The Biden administration has dedicated US $2 Billion in latest arms sales to Taiwan, including categories previously not provided, this latest package coming alongside much-larger disbursements for Ukraine and Israel.
The outcome of the November 5 US elections has implications for both Taiwan and Saint Lucia, but irrespective of who wins, Washington will continue to use Taiwan as the base for inviting deeper and larger US involvement in the Cross-Strait conflict and the South China Sea, with support from Japan, the Philippines and South Korea – and hopefully NATO.

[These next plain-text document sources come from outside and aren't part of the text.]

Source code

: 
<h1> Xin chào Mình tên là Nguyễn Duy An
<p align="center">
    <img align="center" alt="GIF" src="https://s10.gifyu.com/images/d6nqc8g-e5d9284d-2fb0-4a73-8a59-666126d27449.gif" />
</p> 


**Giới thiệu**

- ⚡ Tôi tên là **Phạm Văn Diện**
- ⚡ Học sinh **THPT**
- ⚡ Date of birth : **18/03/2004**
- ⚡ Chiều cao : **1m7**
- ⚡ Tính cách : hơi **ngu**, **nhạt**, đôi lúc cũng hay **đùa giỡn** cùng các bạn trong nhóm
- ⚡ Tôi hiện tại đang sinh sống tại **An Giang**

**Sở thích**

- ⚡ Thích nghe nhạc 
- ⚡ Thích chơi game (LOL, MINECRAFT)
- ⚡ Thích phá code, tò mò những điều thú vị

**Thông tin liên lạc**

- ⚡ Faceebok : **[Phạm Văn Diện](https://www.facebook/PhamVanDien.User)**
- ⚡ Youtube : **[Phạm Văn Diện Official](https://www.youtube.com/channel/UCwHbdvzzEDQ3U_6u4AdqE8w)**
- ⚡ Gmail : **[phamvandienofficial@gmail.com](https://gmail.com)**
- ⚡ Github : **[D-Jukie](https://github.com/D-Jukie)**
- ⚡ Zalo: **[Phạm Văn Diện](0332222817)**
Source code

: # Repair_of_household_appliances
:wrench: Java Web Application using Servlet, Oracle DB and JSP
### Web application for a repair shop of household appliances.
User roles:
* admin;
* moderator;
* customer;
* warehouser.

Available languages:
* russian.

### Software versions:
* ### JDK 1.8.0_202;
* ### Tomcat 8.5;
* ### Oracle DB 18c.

Taiwan’s Caribbean policy today will have to undergo seas of change to alter the status quo of implications of uncertainty and suspense associated with its rapid decline of diplomatic allies in the past decade.
But any change will be difficult at this late stage since Taiwan’s ties have only been traditionally sustained in a failed diplomatic numbers game with mainly small sovereign islands and developing nations willing to pretend it is a nation when it’s still as far as can be from gaining UN recognition.
Over 180 UN member-states recognize the PRC, but Washington, through an unspoken and unwritten policy to Taiwan it describes as ‘Strategic Ambiguity’, keeps trying to explain the inexplicable and/or justify the unjustifiable.
Interestingly, earlier this week, ahead of the Taiwan official’s visit, an unattributed online ‘poll’ crudely asked invisible people whether Saint Lucia should stay with Taiwan or return to China.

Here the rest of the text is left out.